WHAT THE TASK ASKS: Give only a number in reply. It should be how many lines in the records contain the string "Mentor".

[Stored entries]
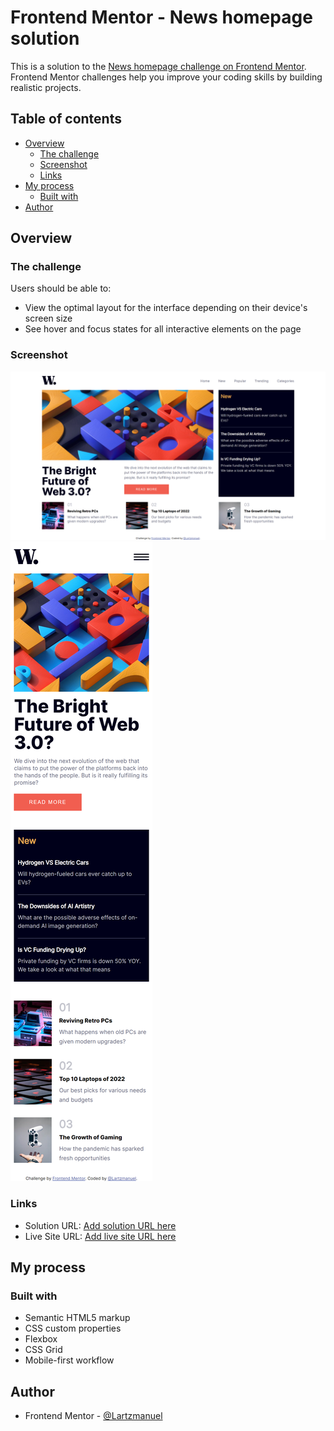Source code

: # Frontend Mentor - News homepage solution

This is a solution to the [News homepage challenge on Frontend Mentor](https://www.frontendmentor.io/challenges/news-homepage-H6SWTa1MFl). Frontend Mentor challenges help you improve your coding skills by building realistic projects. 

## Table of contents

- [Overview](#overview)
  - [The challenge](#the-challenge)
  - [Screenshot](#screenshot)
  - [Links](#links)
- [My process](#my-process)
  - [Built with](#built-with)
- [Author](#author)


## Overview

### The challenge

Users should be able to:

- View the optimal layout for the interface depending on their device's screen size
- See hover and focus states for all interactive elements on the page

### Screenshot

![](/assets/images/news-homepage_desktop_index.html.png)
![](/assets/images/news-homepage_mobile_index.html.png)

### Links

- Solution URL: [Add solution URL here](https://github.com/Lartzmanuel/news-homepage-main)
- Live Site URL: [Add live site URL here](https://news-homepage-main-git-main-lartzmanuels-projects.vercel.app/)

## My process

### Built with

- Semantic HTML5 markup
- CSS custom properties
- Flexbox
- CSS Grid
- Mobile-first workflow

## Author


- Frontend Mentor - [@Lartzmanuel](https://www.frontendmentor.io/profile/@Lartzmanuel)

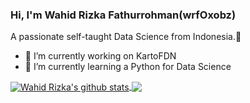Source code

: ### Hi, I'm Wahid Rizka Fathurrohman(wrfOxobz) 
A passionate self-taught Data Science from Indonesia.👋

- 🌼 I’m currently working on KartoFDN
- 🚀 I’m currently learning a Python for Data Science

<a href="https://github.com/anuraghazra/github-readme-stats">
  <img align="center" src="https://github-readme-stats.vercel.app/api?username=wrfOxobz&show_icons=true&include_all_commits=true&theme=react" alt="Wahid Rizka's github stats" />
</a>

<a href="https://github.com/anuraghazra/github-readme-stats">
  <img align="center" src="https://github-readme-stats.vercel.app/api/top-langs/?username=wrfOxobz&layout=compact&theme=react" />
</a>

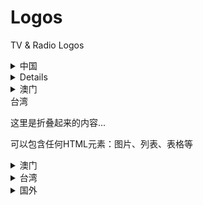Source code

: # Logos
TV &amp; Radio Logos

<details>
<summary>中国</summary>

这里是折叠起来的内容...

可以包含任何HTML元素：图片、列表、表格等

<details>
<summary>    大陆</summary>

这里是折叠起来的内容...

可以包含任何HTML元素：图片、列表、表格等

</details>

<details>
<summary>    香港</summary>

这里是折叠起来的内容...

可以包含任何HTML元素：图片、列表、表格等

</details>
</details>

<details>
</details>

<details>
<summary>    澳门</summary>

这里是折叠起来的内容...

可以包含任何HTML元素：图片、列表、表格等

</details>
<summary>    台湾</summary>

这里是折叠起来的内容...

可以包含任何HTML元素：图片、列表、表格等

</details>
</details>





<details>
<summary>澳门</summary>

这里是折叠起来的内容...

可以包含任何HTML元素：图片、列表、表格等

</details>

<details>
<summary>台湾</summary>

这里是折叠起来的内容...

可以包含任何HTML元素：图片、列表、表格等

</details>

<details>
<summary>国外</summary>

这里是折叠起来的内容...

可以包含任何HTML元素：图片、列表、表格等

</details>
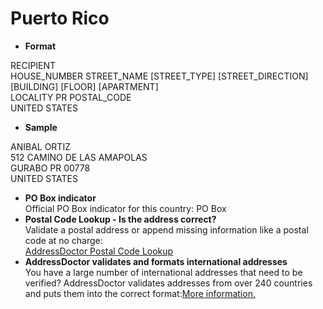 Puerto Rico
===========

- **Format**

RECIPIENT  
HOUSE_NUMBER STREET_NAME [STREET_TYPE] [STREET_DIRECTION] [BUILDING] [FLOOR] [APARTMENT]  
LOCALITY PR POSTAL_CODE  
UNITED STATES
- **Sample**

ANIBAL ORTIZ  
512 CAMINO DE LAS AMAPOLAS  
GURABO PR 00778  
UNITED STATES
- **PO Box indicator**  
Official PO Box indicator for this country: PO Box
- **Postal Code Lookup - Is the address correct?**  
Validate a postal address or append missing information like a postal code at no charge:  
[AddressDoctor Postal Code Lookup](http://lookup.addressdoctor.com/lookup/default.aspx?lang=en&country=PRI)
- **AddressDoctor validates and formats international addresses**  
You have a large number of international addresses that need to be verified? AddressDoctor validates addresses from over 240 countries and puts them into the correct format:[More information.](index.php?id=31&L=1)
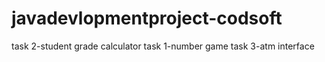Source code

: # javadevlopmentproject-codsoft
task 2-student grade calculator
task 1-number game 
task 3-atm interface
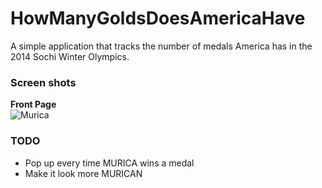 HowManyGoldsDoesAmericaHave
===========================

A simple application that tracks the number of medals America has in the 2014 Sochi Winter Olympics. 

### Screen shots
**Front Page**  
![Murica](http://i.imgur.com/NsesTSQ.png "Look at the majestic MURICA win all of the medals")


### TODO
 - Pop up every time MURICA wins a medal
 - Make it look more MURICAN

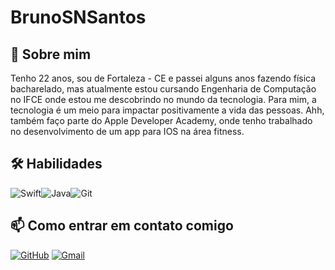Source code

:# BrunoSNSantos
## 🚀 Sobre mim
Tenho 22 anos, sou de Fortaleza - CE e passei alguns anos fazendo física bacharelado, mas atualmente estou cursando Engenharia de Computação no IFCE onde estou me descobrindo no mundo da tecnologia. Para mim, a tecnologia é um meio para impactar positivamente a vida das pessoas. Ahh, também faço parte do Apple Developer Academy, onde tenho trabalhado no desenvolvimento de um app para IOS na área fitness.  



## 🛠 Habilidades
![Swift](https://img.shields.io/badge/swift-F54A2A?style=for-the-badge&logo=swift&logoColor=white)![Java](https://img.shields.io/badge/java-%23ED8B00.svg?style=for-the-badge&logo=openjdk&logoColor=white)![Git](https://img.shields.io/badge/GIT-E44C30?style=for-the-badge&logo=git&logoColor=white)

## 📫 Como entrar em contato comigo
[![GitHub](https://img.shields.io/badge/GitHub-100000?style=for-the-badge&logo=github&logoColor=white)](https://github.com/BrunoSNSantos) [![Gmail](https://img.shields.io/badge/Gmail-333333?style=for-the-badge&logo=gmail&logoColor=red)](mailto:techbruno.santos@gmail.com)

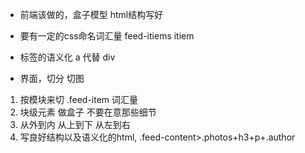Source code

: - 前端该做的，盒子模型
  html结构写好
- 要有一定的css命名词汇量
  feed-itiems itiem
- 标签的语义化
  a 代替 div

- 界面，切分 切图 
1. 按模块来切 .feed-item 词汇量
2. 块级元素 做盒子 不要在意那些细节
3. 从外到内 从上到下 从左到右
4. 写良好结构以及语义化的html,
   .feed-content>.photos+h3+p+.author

PROBLEM SOLUTION: 3